What to work on ::
Scan the listing below. Return every line containing the string "StopOnset".

......

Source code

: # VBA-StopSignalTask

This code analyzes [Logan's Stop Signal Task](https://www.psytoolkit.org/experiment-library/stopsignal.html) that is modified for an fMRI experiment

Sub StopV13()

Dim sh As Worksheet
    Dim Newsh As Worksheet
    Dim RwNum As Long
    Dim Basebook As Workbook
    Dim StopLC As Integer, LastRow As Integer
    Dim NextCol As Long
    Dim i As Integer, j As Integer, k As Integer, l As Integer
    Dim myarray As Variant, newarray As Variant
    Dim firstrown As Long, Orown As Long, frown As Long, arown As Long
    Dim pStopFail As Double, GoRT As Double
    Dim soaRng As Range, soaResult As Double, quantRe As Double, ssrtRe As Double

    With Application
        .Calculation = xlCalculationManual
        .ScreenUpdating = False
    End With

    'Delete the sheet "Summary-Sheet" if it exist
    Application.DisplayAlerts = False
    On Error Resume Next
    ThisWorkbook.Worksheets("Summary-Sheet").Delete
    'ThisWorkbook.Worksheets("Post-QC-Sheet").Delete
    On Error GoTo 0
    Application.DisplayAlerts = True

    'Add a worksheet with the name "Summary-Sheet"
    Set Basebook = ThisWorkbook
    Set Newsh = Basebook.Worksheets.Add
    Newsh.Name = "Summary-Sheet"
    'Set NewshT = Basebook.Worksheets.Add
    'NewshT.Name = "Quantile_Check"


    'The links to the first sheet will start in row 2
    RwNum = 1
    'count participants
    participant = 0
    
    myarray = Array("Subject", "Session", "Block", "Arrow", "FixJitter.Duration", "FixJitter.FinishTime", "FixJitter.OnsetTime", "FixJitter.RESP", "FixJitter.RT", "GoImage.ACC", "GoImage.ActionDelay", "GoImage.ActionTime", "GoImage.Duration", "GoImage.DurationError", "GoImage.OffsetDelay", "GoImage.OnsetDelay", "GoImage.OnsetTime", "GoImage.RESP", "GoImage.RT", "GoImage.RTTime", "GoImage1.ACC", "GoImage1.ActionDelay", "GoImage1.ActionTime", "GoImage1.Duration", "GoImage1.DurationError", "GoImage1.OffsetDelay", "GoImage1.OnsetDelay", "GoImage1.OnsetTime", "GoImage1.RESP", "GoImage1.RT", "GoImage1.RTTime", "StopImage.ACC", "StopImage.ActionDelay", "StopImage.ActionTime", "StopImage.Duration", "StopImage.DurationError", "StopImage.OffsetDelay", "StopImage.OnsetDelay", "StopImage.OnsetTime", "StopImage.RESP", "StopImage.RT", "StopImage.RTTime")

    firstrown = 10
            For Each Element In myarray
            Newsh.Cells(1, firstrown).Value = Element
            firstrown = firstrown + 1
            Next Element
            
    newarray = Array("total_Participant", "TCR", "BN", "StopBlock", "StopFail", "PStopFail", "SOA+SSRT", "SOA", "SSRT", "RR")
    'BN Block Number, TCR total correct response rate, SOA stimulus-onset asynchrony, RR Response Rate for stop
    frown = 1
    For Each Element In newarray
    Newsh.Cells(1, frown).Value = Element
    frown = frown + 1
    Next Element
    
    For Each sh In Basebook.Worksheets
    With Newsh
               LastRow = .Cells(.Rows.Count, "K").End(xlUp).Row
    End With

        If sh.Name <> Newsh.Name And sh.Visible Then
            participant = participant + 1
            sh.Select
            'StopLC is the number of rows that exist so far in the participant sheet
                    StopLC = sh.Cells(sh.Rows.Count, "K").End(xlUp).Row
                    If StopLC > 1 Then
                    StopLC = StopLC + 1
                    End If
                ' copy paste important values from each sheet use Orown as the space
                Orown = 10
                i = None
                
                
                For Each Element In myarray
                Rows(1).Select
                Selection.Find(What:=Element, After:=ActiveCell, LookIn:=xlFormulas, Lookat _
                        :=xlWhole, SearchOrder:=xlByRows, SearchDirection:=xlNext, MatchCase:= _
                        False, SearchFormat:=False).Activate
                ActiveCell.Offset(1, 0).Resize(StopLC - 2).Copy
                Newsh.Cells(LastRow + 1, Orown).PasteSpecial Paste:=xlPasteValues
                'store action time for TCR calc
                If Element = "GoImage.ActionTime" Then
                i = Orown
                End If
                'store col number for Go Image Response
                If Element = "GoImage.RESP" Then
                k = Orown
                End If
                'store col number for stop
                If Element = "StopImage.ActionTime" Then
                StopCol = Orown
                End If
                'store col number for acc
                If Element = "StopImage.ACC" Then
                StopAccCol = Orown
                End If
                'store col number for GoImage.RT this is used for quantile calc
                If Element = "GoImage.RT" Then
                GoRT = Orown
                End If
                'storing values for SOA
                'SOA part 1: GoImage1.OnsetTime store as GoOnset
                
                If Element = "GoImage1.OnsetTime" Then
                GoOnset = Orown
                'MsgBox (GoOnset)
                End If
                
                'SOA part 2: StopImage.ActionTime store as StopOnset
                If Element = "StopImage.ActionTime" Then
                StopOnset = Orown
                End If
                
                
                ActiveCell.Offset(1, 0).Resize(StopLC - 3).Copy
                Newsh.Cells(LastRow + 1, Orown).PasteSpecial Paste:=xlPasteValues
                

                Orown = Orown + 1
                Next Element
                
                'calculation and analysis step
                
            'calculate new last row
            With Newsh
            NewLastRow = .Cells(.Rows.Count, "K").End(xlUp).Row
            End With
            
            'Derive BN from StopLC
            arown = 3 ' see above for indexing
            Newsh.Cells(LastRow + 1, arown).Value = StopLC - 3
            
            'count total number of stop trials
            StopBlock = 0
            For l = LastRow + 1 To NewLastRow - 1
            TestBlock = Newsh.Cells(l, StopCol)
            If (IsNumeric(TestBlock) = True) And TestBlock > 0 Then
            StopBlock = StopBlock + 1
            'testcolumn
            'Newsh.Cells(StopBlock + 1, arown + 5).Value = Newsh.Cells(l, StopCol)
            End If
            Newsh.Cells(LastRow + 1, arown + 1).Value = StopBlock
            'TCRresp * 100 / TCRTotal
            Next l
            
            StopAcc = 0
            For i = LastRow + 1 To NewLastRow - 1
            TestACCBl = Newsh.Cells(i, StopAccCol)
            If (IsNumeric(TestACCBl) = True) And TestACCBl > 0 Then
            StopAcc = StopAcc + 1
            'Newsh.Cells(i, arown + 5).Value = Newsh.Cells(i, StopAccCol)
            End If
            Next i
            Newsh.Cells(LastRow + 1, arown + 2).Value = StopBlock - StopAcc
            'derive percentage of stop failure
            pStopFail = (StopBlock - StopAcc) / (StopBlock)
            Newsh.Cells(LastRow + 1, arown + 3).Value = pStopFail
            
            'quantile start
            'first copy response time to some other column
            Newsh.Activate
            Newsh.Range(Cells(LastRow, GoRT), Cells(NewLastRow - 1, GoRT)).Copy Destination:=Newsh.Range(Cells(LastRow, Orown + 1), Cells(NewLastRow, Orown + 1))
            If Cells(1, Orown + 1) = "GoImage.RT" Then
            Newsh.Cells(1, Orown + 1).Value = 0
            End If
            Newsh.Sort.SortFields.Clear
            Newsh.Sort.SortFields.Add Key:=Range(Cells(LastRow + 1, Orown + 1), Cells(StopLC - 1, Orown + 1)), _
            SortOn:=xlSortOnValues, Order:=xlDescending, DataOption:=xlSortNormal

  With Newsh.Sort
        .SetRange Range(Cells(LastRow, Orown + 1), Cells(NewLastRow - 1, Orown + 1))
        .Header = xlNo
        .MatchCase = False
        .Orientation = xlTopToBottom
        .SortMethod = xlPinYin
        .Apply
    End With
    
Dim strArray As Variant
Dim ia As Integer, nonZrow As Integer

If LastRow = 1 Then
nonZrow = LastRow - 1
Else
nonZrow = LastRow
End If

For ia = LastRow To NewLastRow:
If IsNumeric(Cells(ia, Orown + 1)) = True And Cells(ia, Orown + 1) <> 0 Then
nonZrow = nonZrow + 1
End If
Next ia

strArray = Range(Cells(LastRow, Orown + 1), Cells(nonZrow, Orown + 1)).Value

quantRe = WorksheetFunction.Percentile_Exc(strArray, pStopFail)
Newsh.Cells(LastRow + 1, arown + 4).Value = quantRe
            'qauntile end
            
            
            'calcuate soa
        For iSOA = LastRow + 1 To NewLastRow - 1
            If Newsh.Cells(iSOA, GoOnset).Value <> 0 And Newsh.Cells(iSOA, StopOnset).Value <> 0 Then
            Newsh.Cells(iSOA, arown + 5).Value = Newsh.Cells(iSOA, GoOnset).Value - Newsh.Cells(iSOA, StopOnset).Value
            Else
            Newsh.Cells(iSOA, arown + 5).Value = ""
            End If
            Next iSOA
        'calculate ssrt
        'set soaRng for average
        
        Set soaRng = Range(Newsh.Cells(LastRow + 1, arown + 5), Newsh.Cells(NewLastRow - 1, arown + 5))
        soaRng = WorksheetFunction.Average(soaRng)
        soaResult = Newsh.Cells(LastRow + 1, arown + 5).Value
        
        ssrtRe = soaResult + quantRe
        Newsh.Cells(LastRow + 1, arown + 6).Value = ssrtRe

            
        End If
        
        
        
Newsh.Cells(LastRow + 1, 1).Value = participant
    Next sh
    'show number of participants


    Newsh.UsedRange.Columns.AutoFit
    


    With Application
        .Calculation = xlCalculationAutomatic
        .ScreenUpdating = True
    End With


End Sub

......

Result for this exercise ::
                'SOA part 2: StopImage.ActionTime store as StopOnset
                StopOnset = Orown
            If Newsh.Cells(iSOA, GoOnset).Value <> 0 And Newsh.Cells(iSOA, StopOnset).Value <> 0 Then
            Newsh.Cells(iSOA, arown + 5).Value = Newsh.Cells(iSOA, GoOnset).Value - Newsh.Cells(iSOA, StopOnset).Value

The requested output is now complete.